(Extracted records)
========================
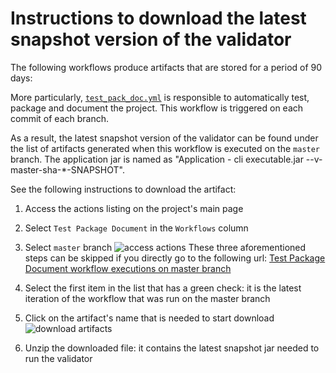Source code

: # Instructions to download the latest snapshot version of the validator

The following workflows produce artifacts that are stored for a period of 90 days:

More particularly, [`test_pack_doc.yml`](../.github/workflows/test_pack_doc.yml) is responsible to automatically test, package and document the project.
This workflow is triggered on each commit of each branch. 

As a result, the latest snapshot version of the validator can be found under the list of artifacts generated when this workflow is executed on the `master` branch.
The application jar is named as "Application - cli executable.jar --v-master-sha-*-SNAPSHOT".

See the following instructions to download the artifact:

1. Access the actions listing on the project's main page
2. Select `Test Package Document` in the `Workflows` column
3. Select `master` branch
![access actions](https://user-images.githubusercontent.com/35747326/122930141-b351a100-d339-11eb-9484-16201bbea5c0.png)
These three aforementioned steps can be skipped if you directly go to the following url: [Test Package Document workflow executions on master branch](https://github.com/MobilityData/gtfs-validator/actions/workflows/test_pack_doc.yml?query=branch%3Amaster)

4. Select the first item in the list that has a green check: it is the latest iteration of the workflow that was run on the master branch
5. Click on the artifact's name that is needed to start download 
![download artifacts](https://user-images.githubusercontent.com/35747326/122931339-cb75f000-d33a-11eb-8089-a7640966a1ef.png)
6. Unzip the downloaded file: it contains the latest snapshot jar needed to run the validator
========================
= Your assignment =
Hand back the exact lines from the start of the entries to the line with "5. Click on", both ends kept and pictures left out.

= Response to the exercise =
Source code

: # Instructions to download the latest snapshot version of the validator

The following workflows produce artifacts that are stored for a period of 90 days:

More particularly, [`test_pack_doc.yml`](../.github/workflows/test_pack_doc.yml) is responsible to automatically test, package and document the project.
This workflow is triggered on each commit of each branch. 

As a result, the latest snapshot version of the validator can be found under the list of artifacts generated when this workflow is executed on the `master` branch.
The application jar is named as "Application - cli executable.jar --v-master-sha-*-SNAPSHOT".

See the following instructions to download the artifact:

1. Access the actions listing on the project's main page
2. Select `Test Package Document` in the `Workflows` column
3. Select `master` branch
![access actions](https://user-images.githubusercontent.com/35747326/122930141-b351a100-d339-11eb-9484-16201bbea5c0.png)
These three aforementioned steps can be skipped if you directly go to the following url: [Test Package Document workflow executions on master branch](https://github.com/MobilityData/gtfs-validator/actions/workflows/test_pack_doc.yml?query=branch%3Amaster)

4. Select the first item in the list that has a green check: it is the latest iteration of the workflow that was run on the master branch
5. Click on the artifact's name that is needed to start download 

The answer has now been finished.